== BRIEF ==
Print each entry precisely; exclude the pictures.

Source records

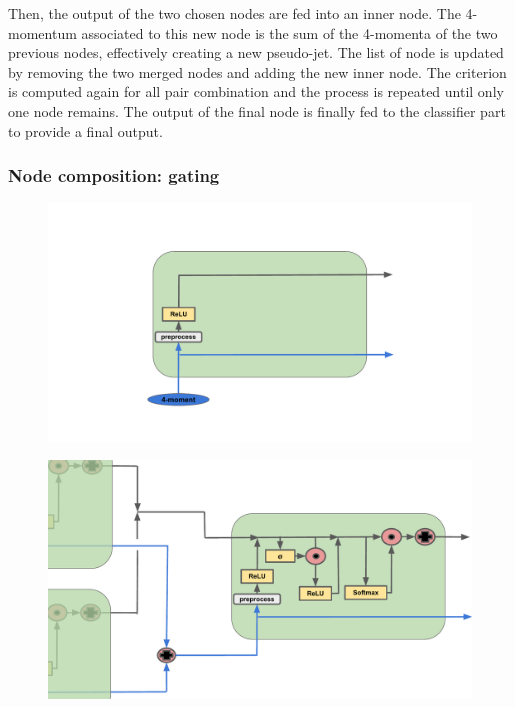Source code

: Then, the output of the two chosen nodes are fed into an inner node. The 4-momentum associated to this new node is the sum of the 4-momenta of the two previous nodes, effectively creating a new pseudo-jet. The list of node is updated by removing the two merged nodes and adding the new inner node. The criterion is computed again for all pair combination and the process is repeated until only one node remains. The output of the final node is finally fed to the classifier part to provide a final output. 


\subsubsection{Node composition: gating}


\begin{figure}
    \begin{center}
        \includegraphics[width=\textwidth]{Images/Schema_RecNN_Leaf.pdf}
        \label{sub:RecNNLeafNode}
    
        \includegraphics[width=\textwidth]{Images/Schema_RecNN.pdf}
        \label{sub:RecNNNode}
    

\end{center}
\end{figure}
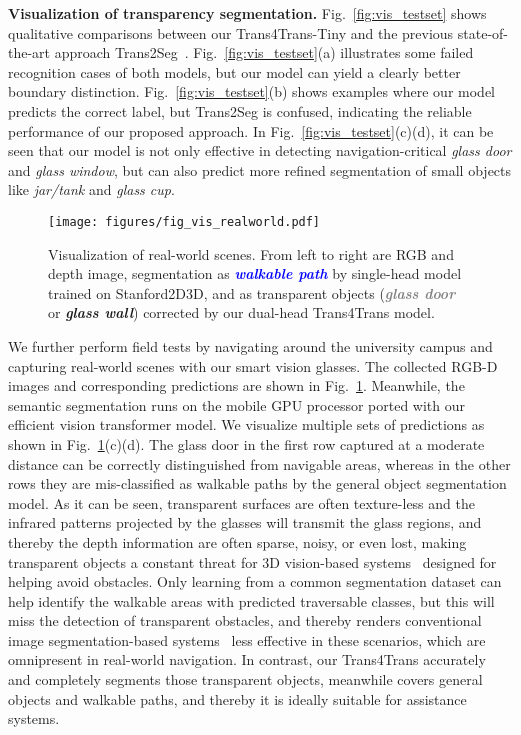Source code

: \documentclass[journal]{IEEEtran}
\begin{document}
\noindent\textbf{Visualization of transparency segmentation.}
Fig.~\ref{fig:vis_testset} shows qualitative comparisons between our Trans4Trans-Tiny and the previous state-of-the-art approach Trans2Seg~\cite{xie2021segmenting}. Fig.~\ref{fig:vis_testset}(a) illustrates some failed recognition cases of both models, but our model can yield a clearly better boundary distinction. Fig.~\ref{fig:vis_testset}(b) shows examples where our model predicts the correct label, but Trans2Seg is confused, indicating the reliable performance of our proposed approach. In Fig.~\ref{fig:vis_testset}(c)(d), it can be seen that our model is not only effective in detecting navigation-critical \emph{glass door} and \emph{glass window}, but can also predict more refined segmentation of small objects like \emph{jar/tank} and \emph{glass cup}.

\begin{figure}[!t]
    \centering
    \texttt{[image: figures/fig\_vis\_realworld.pdf]}
\caption{\small Visualization of real-world scenes. From left to right are RGB and depth image, segmentation as \textcolor{blue}{\emph{\textbf{walkable path}}} by single-head model trained on Stanford2D3D, and as transparent objects (\textcolor{gray}{\emph{\textbf{glass door}}} or \textcolor{mask_red}{\emph{\textbf{glass wall}}}) corrected by our dual-head Trans4Trans model.}
    \label{fig:vis_realworld}
\end{figure}

We further perform field tests by navigating around the university campus and capturing real-world scenes with our smart vision glasses. The collected RGB-D images and corresponding predictions are shown in Fig.~\ref{fig:vis_realworld}. Meanwhile, the semantic segmentation runs on the mobile GPU processor ported with our efficient vision transformer model. We visualize multiple sets of predictions as shown in Fig.~\ref{fig:vis_realworld}(c)(d). The glass door in the first row captured at a moderate distance can be correctly distinguished from navigable areas, whereas in the other rows they are mis-classified as walkable paths by the general object segmentation model. As it can be seen, transparent surfaces are often texture-less and the infrared patterns projected by the glasses will transmit the glass regions, and thereby the depth information are often sparse, noisy, or even lost, making transparent objects a constant threat for 3D vision-based systems~\cite{aladren2014navigation,wang2017enabling} designed for helping avoid obstacles. Only learning from a common segmentation dataset can help identify the walkable areas with predicted traversable classes, but this will miss the detection of transparent obstacles, and thereby renders conventional image segmentation-based systems~\cite{yang2018unifying,lin2019deep} less effective in these scenarios, which are omnipresent in real-world navigation. In contrast, our Trans4Trans accurately and completely segments those transparent objects, meanwhile covers general objects and walkable paths, and thereby it is ideally suitable for assistance systems.
\end{document}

== EXERCISE SOLUTION ==
Source code

: Then, the output of the two chosen nodes are fed into an inner node. The 4-momentum associated to this new node is the sum of the 4-momenta of the two previous nodes, effectively creating a new pseudo-jet. The list of node is updated by removing the two merged nodes and adding the new inner node. The criterion is computed again for all pair combination and the process is repeated until only one node remains. The output of the final node is finally fed to the classifier part to provide a final output. 


\subsubsection{Node composition: gating}


\begin{figure}
    \begin{center}
        \includegraphics[width=\textwidth]{Images/Schema_RecNN_Leaf.pdf}
        \label{sub:RecNNLeafNode}
    
        \includegraphics[width=\textwidth]{Images/Schema_RecNN.pdf}
        \label{sub:RecNNNode}
    

\end{center}
\end{figure}
Source code

: \documentclass[journal]{IEEEtran}
\begin{document}
\noindent\textbf{Visualization of transparency segmentation.}
Fig.~\ref{fig:vis_testset} shows qualitative comparisons between our Trans4Trans-Tiny and the previous state-of-the-art approach Trans2Seg~\cite{xie2021segmenting}. Fig.~\ref{fig:vis_testset}(a) illustrates some failed recognition cases of both models, but our model can yield a clearly better boundary distinction. Fig.~\ref{fig:vis_testset}(b) shows examples where our model predicts the correct label, but Trans2Seg is confused, indicating the reliable performance of our proposed approach. In Fig.~\ref{fig:vis_testset}(c)(d), it can be seen that our model is not only effective in detecting navigation-critical \emph{glass door} and \emph{glass window}, but can also predict more refined segmentation of small objects like \emph{jar/tank} and \emph{glass cup}.

\begin{figure}[!t]
    \centering
    \texttt{[image: figures/fig\_vis\_realworld.pdf]}
\caption{\small Visualization of real-world scenes. From left to right are RGB and depth image, segmentation as \textcolor{blue}{\emph{\textbf{walkable path}}} by single-head model trained on Stanford2D3D, and as transparent objects (\textcolor{gray}{\emph{\textbf{glass door}}} or \textcolor{mask_red}{\emph{\textbf{glass wall}}}) corrected by our dual-head Trans4Trans model.}
    \label{fig:vis_realworld}
\end{figure}

We further perform field tests by navigating around the university campus and capturing real-world scenes with our smart vision glasses. The collected RGB-D images and corresponding predictions are shown in Fig.~\ref{fig:vis_realworld}. Meanwhile, the semantic segmentation runs on the mobile GPU processor ported with our efficient vision transformer model. We visualize multiple sets of predictions as shown in Fig.~\ref{fig:vis_realworld}(c)(d). The glass door in the first row captured at a moderate distance can be correctly distinguished from navigable areas, whereas in the other rows they are mis-classified as walkable paths by the general object segmentation model. As it can be seen, transparent surfaces are often texture-less and the infrared patterns projected by the glasses will transmit the glass regions, and thereby the depth information are often sparse, noisy, or even lost, making transparent objects a constant threat for 3D vision-based systems~\cite{aladren2014navigation,wang2017enabling} designed for helping avoid obstacles. Only learning from a common segmentation dataset can help identify the walkable areas with predicted traversable classes, but this will miss the detection of transparent obstacles, and thereby renders conventional image segmentation-based systems~\cite{yang2018unifying,lin2019deep} less effective in these scenarios, which are omnipresent in real-world navigation. In contrast, our Trans4Trans accurately and completely segments those transparent objects, meanwhile covers general objects and walkable paths, and thereby it is ideally suitable for assistance systems.
\end{document}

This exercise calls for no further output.